¿Qué fue de la gestión?

El relato sustituye a la planificación y a la medición de rendimientos

¿Qué fue de la gestión?

¿Qué fue de la gestión?

Guillermo Martínez

Guillermo Martínez

No se intranquilicen. No es un ataque de simplificación. La mayor parte de los responsables públicos dedican muchas horas y sacrificio a la gestión de los asuntos del común. Lo hacen en escenarios nuevos y con problemas cada vez más complejos. Sus equipos mantienen interminables y aburridas reuniones en mesas antes llenas de expedientes, por más que ahora el soporte informático esconda el verdadero volumen de los asuntos. Las cosas no funcionan sólo por aquello de la teoría de sistemas. Requieren de mucha dedicación y esfuerzo. El problema es otro, y reside en que la gestión basada en la planificación ha perdido interés, cuenta con menos valoración pública, porque en la reducción de los tiempos al presente, cualquier cosa es «histórica», lo de ayer es siempre peor y lo del mañana, es lo de hoy.

Que los ciclos de la gestión se correspondan cada vez menos con los ciclos políticos puede parecer una afirmación inocua, pero las mutaciones en el espacio público impuestas entre otros por los ritmos electorales reducen el horizonte de la política. Es fácil de entender. Cuando todo es más líquido, los cambios más rápidos y las políticas públicas sufren problemas de identificación, es más tentador la construcción y el mantenimiento del relato que la planificación o la medición de rendimientos. Como alternativa también es más fácil apuntarse a la crítica del laberinto normativo y procedimental o en reacción contraria, utilizar las reglas en sustitución de la gestión. Contradictoriamente, cuando la política es más compleja, en ocasiones, la gestión puede ser más cosmética.

El tiempo de la decisión no es mismo que el de la gestión, pero uno es inconcebible sin tener en cuenta el otro. Si en ocasiones un ministro no llega a ver la aprobación de un proyecto legislativo propio, menos aún los resultados de una política. A finales de la década de los noventa apareció en Francia una obra de referencia sobre el poder político, escrita por Olivier Duhamel. En ella y bajo el título «El ministro incierto» desgranaba las cualidades de acceso a la carrera ministerial, pero también advertía de su baja esperanza de vida: 18 meses de mandato –una media en la última década de 36 meses en España–, la mitad que sus primeros ministros. Resulta difícil con esta mortalidad no solo la planificación sino la asunción de decisiones políticas con beneficio a largo plazo, pero alto coste político en lo inmediato.

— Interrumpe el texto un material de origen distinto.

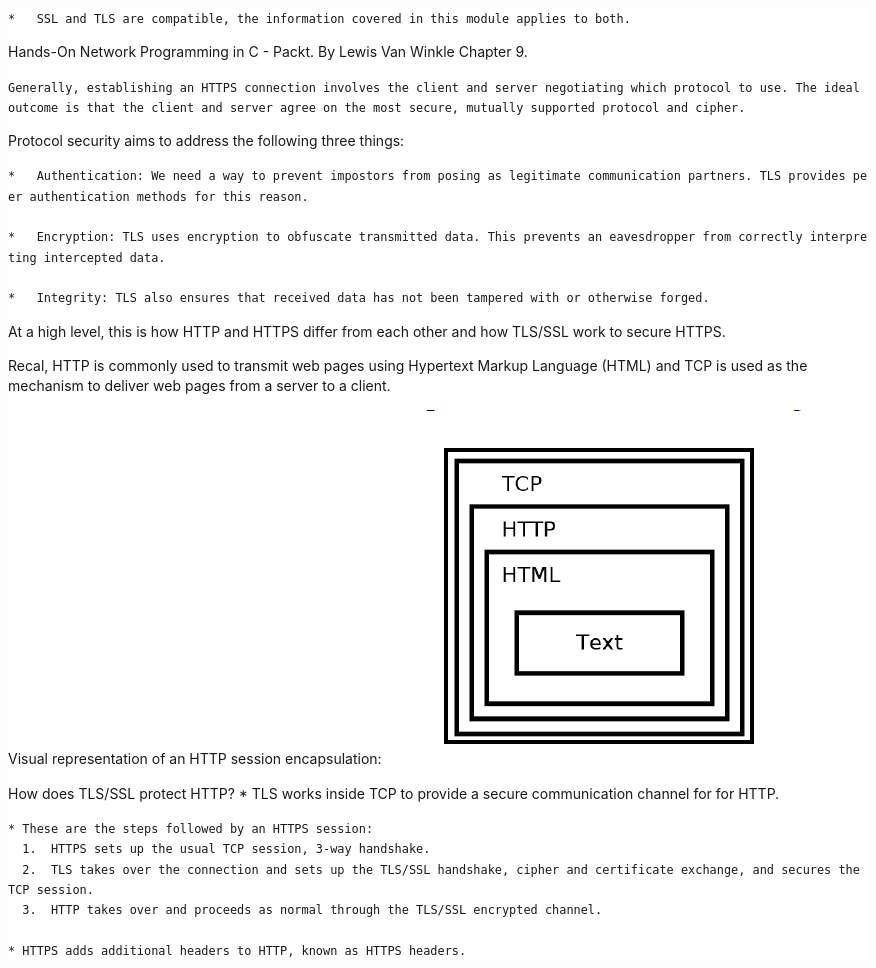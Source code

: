     *   SSL and TLS are compatible, the information covered in this module applies to both.

Hands-On Network Programming in C - Packt. By Lewis Van Winkle Chapter 9.

    Generally, establishing an HTTPS connection involves the client and server negotiating which protocol to use. The ideal outcome is that the client and server agree on the most secure, mutually supported protocol and cipher.

Protocol security aims to address the following three things:
    
    *   Authentication: We need a way to prevent impostors from posing as legitimate communication partners. TLS provides peer authentication methods for this reason.

    *   Encryption: TLS uses encryption to obfuscate transmitted data. This prevents an eavesdropper from correctly interpreting intercepted data.

    *   Integrity: TLS also ensures that received data has not been tampered with or otherwise forged.

At a high level, this is how HTTP and HTTPS differ from each other and how TLS/SSL work to secure HTTPS.

Recal, HTTP is commonly used to transmit web pages using Hypertext Markup Language (HTML) and TCP is used as the mechanism to deliver web pages from a server to a client.

Visual representation of an HTTP session encapsulation:
![Alt text](image.png)

How does TLS/SSL protect HTTP?
    * TLS works inside TCP to provide a secure communication channel for for HTTP.
    
    * These are the steps followed by an HTTPS session:
      1.  HTTPS sets up the usual TCP session, 3-way handshake.
      2.  TLS takes over the connection and sets up the TLS/SSL handshake, cipher and certificate exchange, and secures the TCP session.
      3.  HTTP takes over and proceeds as normal through the TLS/SSL encrypted channel.
  
    * HTTPS adds additional headers to HTTP, known as HTTPS headers.
 
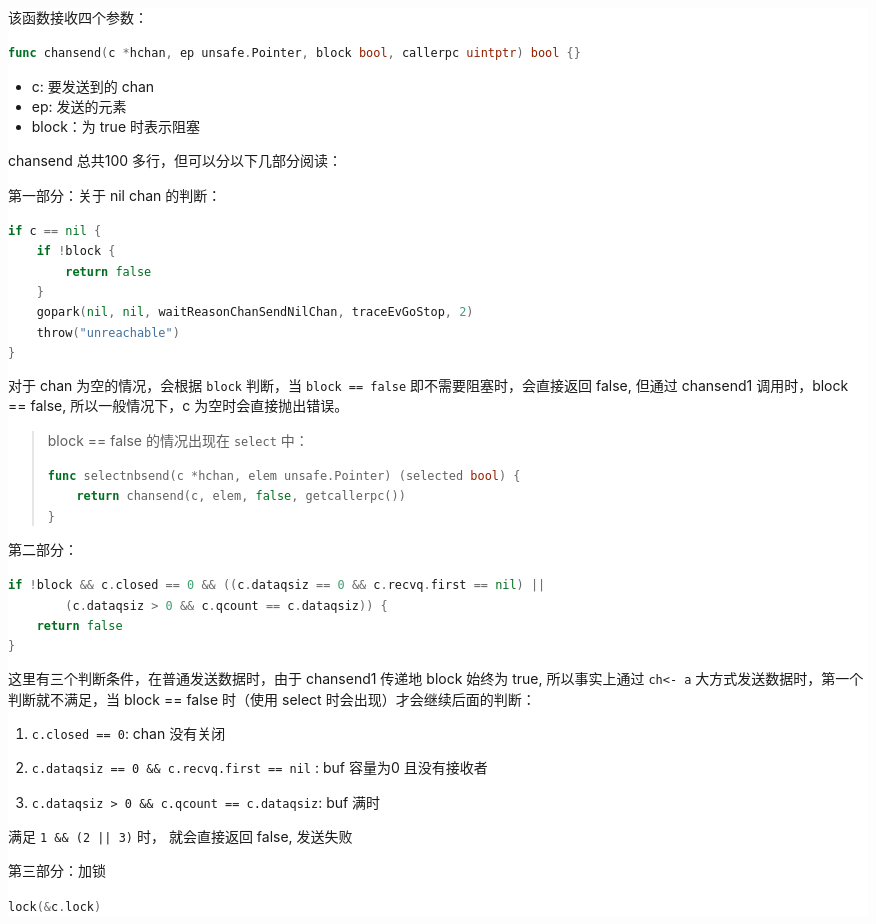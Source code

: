 该函数接收四个参数：

```go
func chansend(c *hchan, ep unsafe.Pointer, block bool, callerpc uintptr) bool {}
```

* c: 要发送到的 chan
* ep: 发送的元素
* block：为 true 时表示阻塞

chansend 总共100 多行，但可以分以下几部分阅读：

第一部分：关于 nil chan 的判断：

```go
if c == nil {
    if !block {
        return false
    }
    gopark(nil, nil, waitReasonChanSendNilChan, traceEvGoStop, 2)
    throw("unreachable")
}
```

对于 chan 为空的情况，会根据 `block` 判断，当 `block == false` 即不需要阻塞时，会直接返回 false, 但通过 chansend1 调用时，block == false, 所以一般情况下，c 为空时会直接抛出错误。

> block == false 的情况出现在 `select` 中：
>
> ```go
> func selectnbsend(c *hchan, elem unsafe.Pointer) (selected bool) {
>     return chansend(c, elem, false, getcallerpc())
> }
> ```

第二部分：

```go
if !block && c.closed == 0 && ((c.dataqsiz == 0 && c.recvq.first == nil) ||
		(c.dataqsiz > 0 && c.qcount == c.dataqsiz)) {
    return false
}
```

这里有三个判断条件，在普通发送数据时，由于 chansend1 传递地 block 始终为 true, 所以事实上通过 `ch<- a` 大方式发送数据时，第一个判断就不满足，当 block == false 时（使用 select 时会出现）才会继续后面的判断：

1. `c.closed == 0`: chan 没有关闭

2. `c.dataqsiz == 0 && c.recvq.first == nil` : buf 容量为0 且没有接收者

3. `c.dataqsiz > 0 && c.qcount == c.dataqsiz`: buf 满时

满足 `1 && (2 || 3)` 时， 就会直接返回 false, 发送失败

第三部分：加锁

```go
lock(&c.lock)
```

A veces se olvida lo fundamental que es hacer mucho con poco. Se llama eficiencia. Se olvida cuando se destaca que tenemos el mayor gasto en una determinada política pública –eso es el esfuerzo de la contribución ciudadana–, pero no de sus resultados o de las posibles alternativas. No obstante, la «nueva gestión pública» no puede nacer del complejo comparativo con la privada. Las limitaciones de la gestión pública no tienen por qué ser negativas, responden a un patrón distinto y requieren como bien saben algunos de mucha más pericia y talento que las pensadas en una primera impresión.

Luego está la gestión de los tiempos de los responsables públicos. La comunicación ha ido ganando terreno a la gestión, y dentro de ésta, se consume excesivo tiempo en decir lo bien que se hace todo y menos en un ejercicio más racional de explicación. Qué importa la ejecución de un presupuesto si va a tener el mismo titular que los anuncios de iniciativas, cuando además estos últimos no tienen límite. O qué importa proponer desde el ámbito de oposición una cosa y la contraria, si se ha interiorizado que es más rentable desgastar a los gobiernos que en resaltar la alternativa. Optar por bajar el nivel es emocionalmente reconfortante, pero a largo plazo socava los elementos de racionalidad necesarios para entender y legitimar las decisiones. Luego nos alarmamos de la simplificación de los populismos. La gestión necesita liderazgo político y riesgo, vocación y dedicación. Pero también necesita profesionalización. En España se entiende ésta como años de permanencia en las responsabilidades, y no como profundización en el conocimiento y habilidades de gestión, de ahí su mala prensa. Pero conviene no decir siempre lo que gusta oír: la política requiere profesionales.